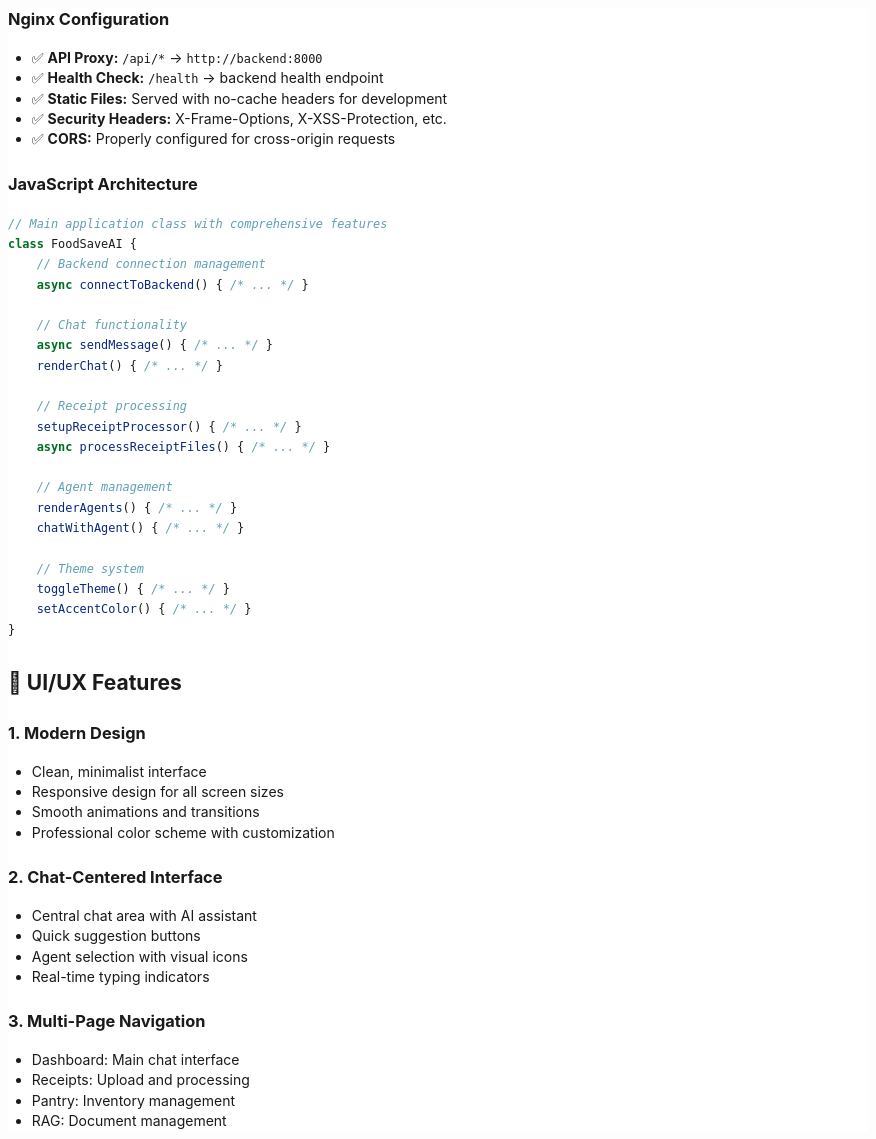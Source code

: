 ### Nginx Configuration
- ✅ **API Proxy:** `/api/*` → `http://backend:8000`
- ✅ **Health Check:** `/health` → backend health endpoint
- ✅ **Static Files:** Served with no-cache headers for development
- ✅ **Security Headers:** X-Frame-Options, X-XSS-Protection, etc.
- ✅ **CORS:** Properly configured for cross-origin requests

### JavaScript Architecture
```javascript
// Main application class with comprehensive features
class FoodSaveAI {
    // Backend connection management
    async connectToBackend() { /* ... */ }
    
    // Chat functionality
    async sendMessage() { /* ... */ }
    renderChat() { /* ... */ }
    
    // Receipt processing
    setupReceiptProcessor() { /* ... */ }
    async processReceiptFiles() { /* ... */ }
    
    // Agent management
    renderAgents() { /* ... */ }
    chatWithAgent() { /* ... */ }
    
    // Theme system
    toggleTheme() { /* ... */ }
    setAccentColor() { /* ... */ }
}
```

## 🎨 UI/UX Features

### 1. **Modern Design**
- Clean, minimalist interface
- Responsive design for all screen sizes
- Smooth animations and transitions
- Professional color scheme with customization

### 2. **Chat-Centered Interface**
- Central chat area with AI assistant
- Quick suggestion buttons
- Agent selection with visual icons
- Real-time typing indicators

### 3. **Multi-Page Navigation**
- Dashboard: Main chat interface
- Receipts: Upload and processing
- Pantry: Inventory management
- RAG: Document management
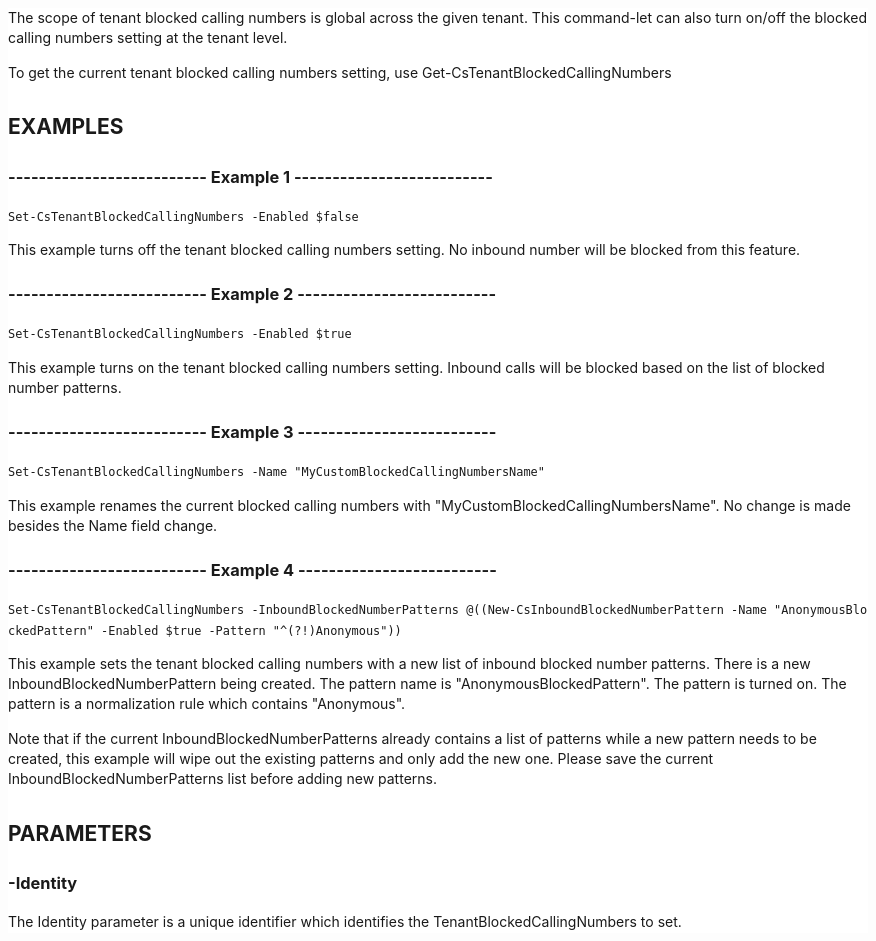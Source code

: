 The scope of tenant blocked calling numbers is global across the given tenant. This command-let can also turn on/off the blocked calling numbers setting at the tenant level.

To get the current tenant blocked calling numbers setting, use Get-CsTenantBlockedCallingNumbers

## EXAMPLES

### -------------------------- Example 1 --------------------------
```
Set-CsTenantBlockedCallingNumbers -Enabled $false
```

This example turns off the tenant blocked calling numbers setting. No inbound number will be blocked from this feature.

### -------------------------- Example 2 --------------------------
```
Set-CsTenantBlockedCallingNumbers -Enabled $true
```

This example turns on the tenant blocked calling numbers setting. Inbound calls will be blocked based on the list of blocked number patterns.

### -------------------------- Example 3 --------------------------
```
Set-CsTenantBlockedCallingNumbers -Name "MyCustomBlockedCallingNumbersName"
```

This example renames the current blocked calling numbers with "MyCustomBlockedCallingNumbersName". No change is made besides the Name field change.

### -------------------------- Example 4 --------------------------
```
Set-CsTenantBlockedCallingNumbers -InboundBlockedNumberPatterns @((New-CsInboundBlockedNumberPattern -Name "AnonymousBlockedPattern" -Enabled $true -Pattern "^(?!)Anonymous"))
```

This example sets the tenant blocked calling numbers with a new list of inbound blocked number patterns. There is a new InboundBlockedNumberPattern being created. The pattern name is "AnonymousBlockedPattern". The pattern is turned on. The pattern is a normalization rule which contains "Anonymous".

Note that if the current InboundBlockedNumberPatterns already contains a list of patterns while a new pattern needs to be created, this example will wipe out the existing patterns and only add the new one. Please save the current InboundBlockedNumberPatterns list before adding new patterns.

## PARAMETERS

### -Identity
The Identity parameter is a unique identifier which identifies the TenantBlockedCallingNumbers to set.
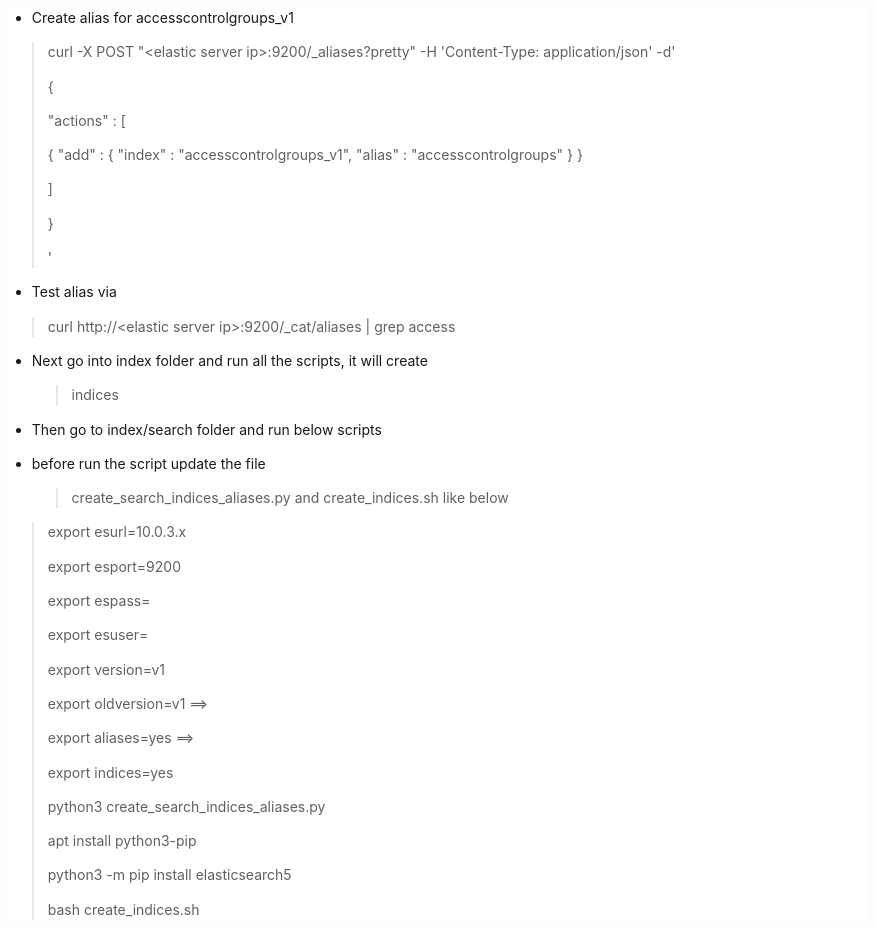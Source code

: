 -   Create alias for accesscontrolgroups\_v1

> curl -X POST "&lt;elastic server ip&gt;:9200/\_aliases?pretty" -H
> 'Content-Type: application/json' -d'
>
> {
>
> "actions" : \[
>
> { "add" : { "index" : "accesscontrolgroups\_v1", "alias" :
> "accesscontrolgroups" } }
>
> \]
>
> }
>
> '

-   Test alias via

> curl http://&lt;elastic server ip&gt;:9200/\_cat/aliases | grep access

-   Next go into index folder and run all the scripts, it will create
    > indices

-   Then go to index/search folder and run below scripts

-   before run the script update the file
    > create\_search\_indices\_aliases.py and create\_indices.sh like
    > below

> export esurl=10.0.3.x
>
> export esport=9200
>
> export espass=
>
> export esuser=
>
> export version=v1
>
> export oldversion=v1 ==&gt;
>
> export aliases=yes ==&gt;
>
> export indices=yes
>
> python3 create\_search\_indices\_aliases.py
>
> apt install python3-pip
>
> python3 -m pip install elasticsearch5
>
> bash create\_indices.sh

_ _ _ _ _ _ _

--- Assigned task ---
For each line of the entries that holds the word "export", pull that line out.

--- Exercise output ---
> export esurl=10.0.3.x
> export esport=9200
> export espass=
> export esuser=
> export version=v1
> export oldversion=v1 ==&gt;
> export aliases=yes ==&gt;
> export indices=yes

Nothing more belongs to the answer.